Notwithstanding its adverse effects, including childbirth related complications, a Sabiny man, Rogers Kyesang says that people from his tribe want their “girls and women to be circumcised because circumcised women are less interested in sex and therefore can not have extra-marital relationships while in marriage.”
But Cecilia Chemutai, 30, a woman who underwent the painful experience 10 years ago says: “I regret why I accepted to be circumcised. I feel much pain during sexual intercourse with my husband… and childbirth is very difficult”. She does not understand why girls voluntarily go for the exercise.
One of the girls who has decided to get circumcised in December this year, Gladys Ketrai, 19, says she wants “to be circumcised” in order for her to “fit well among the already circumcised women” of her “tribe.” “It is an old tradition which all women in the past underwent. Why should I avoid the exercise when my mother and grandmother went through it?” she argues.

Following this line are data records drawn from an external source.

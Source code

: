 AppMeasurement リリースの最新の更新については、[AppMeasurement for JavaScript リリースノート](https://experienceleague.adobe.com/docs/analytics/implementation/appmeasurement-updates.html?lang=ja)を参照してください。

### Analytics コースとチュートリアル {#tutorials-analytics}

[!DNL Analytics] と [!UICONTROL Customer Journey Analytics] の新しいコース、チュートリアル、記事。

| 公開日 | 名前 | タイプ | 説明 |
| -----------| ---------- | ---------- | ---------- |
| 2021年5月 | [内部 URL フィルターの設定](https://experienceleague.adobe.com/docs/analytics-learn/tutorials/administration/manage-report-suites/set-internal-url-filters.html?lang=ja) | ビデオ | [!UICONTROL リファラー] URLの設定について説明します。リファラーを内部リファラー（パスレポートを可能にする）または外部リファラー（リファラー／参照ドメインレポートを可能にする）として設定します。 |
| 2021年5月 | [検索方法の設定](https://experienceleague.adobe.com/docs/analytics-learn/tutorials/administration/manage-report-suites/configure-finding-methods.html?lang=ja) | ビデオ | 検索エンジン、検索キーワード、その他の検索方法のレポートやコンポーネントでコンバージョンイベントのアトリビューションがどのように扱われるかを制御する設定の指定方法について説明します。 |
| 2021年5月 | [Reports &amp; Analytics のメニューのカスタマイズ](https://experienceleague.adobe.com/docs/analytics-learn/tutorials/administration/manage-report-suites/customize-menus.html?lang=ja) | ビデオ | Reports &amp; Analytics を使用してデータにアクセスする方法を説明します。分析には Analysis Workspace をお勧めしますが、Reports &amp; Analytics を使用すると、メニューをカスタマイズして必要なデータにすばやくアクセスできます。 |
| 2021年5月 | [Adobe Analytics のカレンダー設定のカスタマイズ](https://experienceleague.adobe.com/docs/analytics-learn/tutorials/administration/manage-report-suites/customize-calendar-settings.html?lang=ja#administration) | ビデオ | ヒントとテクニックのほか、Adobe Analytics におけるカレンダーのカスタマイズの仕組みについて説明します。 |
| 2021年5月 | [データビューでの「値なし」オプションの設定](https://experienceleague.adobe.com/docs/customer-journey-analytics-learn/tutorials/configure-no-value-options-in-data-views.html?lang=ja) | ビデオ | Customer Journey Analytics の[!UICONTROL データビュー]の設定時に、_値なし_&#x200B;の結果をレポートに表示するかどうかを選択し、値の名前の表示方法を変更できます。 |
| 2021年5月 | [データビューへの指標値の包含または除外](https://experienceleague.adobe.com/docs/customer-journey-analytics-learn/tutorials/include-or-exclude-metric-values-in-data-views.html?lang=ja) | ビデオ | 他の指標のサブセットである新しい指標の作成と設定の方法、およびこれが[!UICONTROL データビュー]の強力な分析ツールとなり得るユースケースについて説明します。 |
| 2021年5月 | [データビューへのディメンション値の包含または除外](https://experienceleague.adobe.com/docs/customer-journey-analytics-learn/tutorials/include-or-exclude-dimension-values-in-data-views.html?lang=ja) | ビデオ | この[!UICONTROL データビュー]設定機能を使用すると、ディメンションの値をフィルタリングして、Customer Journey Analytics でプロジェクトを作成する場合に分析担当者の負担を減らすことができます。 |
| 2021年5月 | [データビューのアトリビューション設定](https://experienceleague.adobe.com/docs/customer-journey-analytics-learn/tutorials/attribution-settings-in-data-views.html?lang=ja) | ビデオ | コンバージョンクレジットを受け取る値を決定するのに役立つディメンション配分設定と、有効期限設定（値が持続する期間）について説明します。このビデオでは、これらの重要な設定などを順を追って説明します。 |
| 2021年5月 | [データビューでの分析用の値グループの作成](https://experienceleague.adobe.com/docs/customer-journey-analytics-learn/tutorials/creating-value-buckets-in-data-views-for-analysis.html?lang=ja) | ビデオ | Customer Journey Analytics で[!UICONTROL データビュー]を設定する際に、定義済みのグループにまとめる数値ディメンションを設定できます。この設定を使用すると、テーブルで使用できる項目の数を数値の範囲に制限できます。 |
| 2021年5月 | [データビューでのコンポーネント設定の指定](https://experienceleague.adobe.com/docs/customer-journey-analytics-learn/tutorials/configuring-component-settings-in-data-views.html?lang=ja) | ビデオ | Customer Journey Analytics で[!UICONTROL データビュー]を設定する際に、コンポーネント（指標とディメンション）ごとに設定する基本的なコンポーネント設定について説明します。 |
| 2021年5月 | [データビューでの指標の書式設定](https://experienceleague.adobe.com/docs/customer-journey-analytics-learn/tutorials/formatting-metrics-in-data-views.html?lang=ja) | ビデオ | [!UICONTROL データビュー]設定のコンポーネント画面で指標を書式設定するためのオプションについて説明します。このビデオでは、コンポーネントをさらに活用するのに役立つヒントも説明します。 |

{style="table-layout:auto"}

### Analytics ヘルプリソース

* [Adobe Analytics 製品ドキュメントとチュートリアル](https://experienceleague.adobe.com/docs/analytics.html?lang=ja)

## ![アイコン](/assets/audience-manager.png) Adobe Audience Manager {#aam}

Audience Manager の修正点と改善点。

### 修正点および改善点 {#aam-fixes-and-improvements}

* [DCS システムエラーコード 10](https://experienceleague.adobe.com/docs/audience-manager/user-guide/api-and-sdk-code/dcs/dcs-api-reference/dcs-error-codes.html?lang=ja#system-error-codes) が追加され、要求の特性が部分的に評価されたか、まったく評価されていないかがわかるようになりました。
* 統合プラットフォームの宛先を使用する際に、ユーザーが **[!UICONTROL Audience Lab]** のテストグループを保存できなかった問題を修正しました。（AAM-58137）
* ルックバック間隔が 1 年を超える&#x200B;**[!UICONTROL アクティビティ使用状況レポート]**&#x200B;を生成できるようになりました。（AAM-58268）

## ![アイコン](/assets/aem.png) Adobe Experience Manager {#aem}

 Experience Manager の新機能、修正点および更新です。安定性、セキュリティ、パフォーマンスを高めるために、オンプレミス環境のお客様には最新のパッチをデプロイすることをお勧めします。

Meanwhile, a government official in Sebei, Thomas Sakkwa has hinted that the decision from the girls are anything but voluntary. “Some of the young girls are teased into being circumcised… by elderly women. Whenever they they come across uncircumcised girls, they tease them that they are not fit to be within their company because they are not yet circumcised.”
But with all the government official’s concern, no politician has dared to remind the people of Sebei of the illegality of the practice due to the pending elections. They fear that any attack on the practice could cost them vital votes due to the fact that many local people there revere circumcision. A law against Female Genital Mutilation has been in place in Uganda for several months.
Uganda is to hold presidential and general elections in Febuary, 2011, and many people hope that the law against circumcision will be resurrected to save girls and young women from the blade after the elections.